We could add a special handler to the shell rank 0 plugin that pulls data from all the other shells and sends the result back to the caller (as is done with the mpir plugin for the procdesc data) Perhaps with some simple ways to aggregate the bulk data. This has proven to be pretty scalable.

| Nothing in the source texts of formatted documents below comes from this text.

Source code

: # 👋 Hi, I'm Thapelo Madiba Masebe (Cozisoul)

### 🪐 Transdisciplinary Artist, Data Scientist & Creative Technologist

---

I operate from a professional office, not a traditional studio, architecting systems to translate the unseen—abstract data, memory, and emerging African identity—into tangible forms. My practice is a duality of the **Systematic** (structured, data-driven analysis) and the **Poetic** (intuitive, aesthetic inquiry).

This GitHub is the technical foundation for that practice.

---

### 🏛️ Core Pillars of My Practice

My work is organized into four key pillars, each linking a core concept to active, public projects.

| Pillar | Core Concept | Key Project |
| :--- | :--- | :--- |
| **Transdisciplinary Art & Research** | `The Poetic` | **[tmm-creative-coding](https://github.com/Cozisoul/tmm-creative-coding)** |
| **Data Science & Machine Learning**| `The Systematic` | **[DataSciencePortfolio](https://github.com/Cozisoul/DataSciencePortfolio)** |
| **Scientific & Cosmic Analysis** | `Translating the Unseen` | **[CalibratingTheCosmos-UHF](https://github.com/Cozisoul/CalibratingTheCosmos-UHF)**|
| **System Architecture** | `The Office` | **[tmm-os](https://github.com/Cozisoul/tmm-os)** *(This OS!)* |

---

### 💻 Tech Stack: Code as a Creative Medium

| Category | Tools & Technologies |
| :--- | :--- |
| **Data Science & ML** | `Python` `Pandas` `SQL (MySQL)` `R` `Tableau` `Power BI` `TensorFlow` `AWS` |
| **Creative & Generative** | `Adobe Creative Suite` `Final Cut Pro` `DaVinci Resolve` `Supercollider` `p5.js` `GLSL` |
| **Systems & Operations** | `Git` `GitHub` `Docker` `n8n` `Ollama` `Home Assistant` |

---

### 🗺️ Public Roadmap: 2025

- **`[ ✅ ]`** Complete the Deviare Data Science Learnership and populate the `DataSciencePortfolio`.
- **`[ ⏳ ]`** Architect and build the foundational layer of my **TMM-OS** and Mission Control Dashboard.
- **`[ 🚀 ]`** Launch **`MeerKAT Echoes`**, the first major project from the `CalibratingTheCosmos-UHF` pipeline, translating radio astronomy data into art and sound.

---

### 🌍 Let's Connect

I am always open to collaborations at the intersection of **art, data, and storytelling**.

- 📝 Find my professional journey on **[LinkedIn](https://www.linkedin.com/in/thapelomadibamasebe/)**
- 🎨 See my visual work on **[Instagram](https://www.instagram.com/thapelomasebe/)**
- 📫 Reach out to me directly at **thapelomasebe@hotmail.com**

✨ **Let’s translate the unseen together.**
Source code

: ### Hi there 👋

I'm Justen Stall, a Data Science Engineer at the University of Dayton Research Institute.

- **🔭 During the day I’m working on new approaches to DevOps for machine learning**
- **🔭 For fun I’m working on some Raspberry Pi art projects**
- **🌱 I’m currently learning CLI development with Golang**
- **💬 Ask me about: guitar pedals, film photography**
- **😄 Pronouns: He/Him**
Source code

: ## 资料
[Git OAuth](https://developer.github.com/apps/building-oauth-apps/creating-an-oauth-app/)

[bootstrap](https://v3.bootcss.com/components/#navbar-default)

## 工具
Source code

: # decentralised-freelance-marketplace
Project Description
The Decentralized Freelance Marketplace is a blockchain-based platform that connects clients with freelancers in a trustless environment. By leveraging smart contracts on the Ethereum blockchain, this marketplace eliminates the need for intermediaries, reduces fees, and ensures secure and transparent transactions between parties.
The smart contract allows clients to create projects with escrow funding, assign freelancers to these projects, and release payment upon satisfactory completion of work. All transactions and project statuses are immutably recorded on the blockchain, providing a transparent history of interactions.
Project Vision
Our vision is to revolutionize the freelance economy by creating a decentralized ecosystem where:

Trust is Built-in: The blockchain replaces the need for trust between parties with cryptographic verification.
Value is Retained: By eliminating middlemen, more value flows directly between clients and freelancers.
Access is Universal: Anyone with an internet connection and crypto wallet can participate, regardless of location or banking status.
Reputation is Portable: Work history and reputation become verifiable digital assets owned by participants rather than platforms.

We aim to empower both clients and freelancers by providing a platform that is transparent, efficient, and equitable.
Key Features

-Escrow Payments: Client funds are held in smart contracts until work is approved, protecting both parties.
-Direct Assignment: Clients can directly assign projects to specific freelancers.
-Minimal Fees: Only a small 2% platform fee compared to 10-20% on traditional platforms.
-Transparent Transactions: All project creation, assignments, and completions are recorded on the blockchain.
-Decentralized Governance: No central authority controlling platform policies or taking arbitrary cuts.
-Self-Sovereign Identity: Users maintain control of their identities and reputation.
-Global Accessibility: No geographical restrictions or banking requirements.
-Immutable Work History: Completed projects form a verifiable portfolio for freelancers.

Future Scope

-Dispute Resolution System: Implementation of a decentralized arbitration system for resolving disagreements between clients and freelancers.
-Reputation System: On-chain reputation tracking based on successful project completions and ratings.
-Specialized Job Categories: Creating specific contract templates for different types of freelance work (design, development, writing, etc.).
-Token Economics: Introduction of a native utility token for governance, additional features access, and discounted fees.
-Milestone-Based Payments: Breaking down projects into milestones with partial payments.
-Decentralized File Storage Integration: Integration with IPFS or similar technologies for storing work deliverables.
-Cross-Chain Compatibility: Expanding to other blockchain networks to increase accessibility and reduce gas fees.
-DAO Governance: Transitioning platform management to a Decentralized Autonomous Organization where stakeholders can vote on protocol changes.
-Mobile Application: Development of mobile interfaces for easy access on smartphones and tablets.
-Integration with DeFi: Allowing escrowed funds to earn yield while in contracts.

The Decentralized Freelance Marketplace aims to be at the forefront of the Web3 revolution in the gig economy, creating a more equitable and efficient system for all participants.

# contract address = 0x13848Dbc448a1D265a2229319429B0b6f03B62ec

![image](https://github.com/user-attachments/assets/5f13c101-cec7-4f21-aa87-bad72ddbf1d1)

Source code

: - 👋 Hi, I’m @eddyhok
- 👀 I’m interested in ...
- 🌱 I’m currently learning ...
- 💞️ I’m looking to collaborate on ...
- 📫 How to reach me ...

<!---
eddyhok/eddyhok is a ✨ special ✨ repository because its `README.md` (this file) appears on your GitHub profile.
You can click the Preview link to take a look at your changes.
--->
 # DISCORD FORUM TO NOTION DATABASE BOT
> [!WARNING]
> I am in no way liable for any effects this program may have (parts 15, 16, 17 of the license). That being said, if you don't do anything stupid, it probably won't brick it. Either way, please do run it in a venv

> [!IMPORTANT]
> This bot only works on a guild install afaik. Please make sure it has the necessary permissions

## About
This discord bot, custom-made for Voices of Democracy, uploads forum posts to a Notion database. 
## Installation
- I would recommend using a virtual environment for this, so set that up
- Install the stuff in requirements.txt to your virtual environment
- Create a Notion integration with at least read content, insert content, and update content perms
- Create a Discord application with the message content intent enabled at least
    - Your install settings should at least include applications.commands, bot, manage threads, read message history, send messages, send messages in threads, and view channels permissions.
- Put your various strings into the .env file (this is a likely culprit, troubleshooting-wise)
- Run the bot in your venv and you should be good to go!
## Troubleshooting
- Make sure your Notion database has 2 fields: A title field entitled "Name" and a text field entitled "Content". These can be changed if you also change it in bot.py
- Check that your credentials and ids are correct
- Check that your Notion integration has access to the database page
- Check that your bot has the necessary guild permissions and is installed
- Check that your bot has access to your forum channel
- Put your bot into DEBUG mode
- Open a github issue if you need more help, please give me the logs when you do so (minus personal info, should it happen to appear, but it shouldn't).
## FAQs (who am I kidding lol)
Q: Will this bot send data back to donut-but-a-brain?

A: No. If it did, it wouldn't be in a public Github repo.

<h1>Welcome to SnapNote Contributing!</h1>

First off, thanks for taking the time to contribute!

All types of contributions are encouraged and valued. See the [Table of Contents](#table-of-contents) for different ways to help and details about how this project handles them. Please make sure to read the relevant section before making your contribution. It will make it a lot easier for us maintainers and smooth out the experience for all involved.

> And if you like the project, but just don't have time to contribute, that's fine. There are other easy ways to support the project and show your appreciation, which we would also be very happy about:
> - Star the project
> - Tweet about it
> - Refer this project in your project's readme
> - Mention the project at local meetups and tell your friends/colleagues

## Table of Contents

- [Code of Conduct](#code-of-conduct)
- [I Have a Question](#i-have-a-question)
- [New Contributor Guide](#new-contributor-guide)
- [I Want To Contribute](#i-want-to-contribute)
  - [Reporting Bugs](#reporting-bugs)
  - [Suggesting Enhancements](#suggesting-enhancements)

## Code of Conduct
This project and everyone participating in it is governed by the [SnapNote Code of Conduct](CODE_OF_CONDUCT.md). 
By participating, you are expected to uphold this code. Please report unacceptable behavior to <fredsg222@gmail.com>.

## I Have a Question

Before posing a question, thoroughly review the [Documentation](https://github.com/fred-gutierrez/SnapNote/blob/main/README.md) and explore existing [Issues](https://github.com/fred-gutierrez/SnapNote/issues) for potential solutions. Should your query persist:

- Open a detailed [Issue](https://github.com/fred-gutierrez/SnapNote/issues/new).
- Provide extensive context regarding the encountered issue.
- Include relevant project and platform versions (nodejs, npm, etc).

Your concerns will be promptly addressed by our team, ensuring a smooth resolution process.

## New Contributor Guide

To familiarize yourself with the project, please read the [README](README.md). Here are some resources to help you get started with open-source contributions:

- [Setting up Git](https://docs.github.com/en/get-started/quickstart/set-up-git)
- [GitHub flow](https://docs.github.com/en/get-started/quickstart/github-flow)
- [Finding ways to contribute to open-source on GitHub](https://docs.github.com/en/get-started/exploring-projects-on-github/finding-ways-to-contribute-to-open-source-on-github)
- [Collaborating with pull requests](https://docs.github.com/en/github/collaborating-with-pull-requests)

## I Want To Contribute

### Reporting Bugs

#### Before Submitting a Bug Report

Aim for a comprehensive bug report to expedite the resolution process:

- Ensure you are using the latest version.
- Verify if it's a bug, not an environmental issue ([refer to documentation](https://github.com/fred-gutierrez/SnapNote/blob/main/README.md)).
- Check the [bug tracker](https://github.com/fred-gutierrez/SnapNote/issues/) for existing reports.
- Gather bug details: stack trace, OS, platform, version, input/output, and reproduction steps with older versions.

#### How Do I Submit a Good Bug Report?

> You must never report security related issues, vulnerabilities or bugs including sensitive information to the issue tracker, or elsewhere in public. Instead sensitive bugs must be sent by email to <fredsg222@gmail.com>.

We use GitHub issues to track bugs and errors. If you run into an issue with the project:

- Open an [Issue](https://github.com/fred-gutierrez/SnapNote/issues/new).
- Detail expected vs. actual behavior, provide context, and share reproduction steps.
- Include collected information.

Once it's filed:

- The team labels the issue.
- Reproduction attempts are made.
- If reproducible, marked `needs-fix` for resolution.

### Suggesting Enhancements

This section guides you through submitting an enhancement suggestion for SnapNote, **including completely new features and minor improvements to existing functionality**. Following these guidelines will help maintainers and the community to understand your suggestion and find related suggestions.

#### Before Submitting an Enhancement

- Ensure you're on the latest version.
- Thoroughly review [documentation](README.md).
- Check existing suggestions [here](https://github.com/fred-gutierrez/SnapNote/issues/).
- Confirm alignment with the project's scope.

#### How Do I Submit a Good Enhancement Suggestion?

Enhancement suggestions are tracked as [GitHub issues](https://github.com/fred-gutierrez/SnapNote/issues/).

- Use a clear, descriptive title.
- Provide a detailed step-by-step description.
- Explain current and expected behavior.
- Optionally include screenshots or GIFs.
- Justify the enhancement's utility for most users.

@garlick garlick force-pushed the sysmon branch 2 times, most recently from a21ceee to 71e5470 Compare August 21, 2025 20:26
@garlick
Copy link
Member Author

garlick commented Aug 21, 2025

I reworked this to just use the shell's cgroup memory and cpu controller directly. If enabled with -o sysmon, each shell will log memory and cpu info at the end of the job:

    5.065s: flux-shell[1]: sysmon: memory.peak=3.1179504G
    5.066s: flux-shell[1]: sysmon: loadavg-overall=2.00
    5.068s: flux-shell[0]: sysmon: memory.peak=3.1179504G
    5.068s: flux-shell[0]: sysmon: loadavg-overall=2.00

If tracing is enabled with -o verbose=2, a little snapshot is logged on each heartbeat:

    2.497s: flux-shell[0]: TRACE: sysmon: memory.current=1.3986053G
    2.497s: flux-shell[0]: TRACE: sysmon: loadavg=2.00
    2.497s: flux-shell[1]: TRACE: sysmon: memory.current=1.3990936G
    2.497s: flux-shell[1]: TRACE: sysmon: loadavg=2.00

The polling period for the tracing can be explicitly set with -o sysmon.period=FSD.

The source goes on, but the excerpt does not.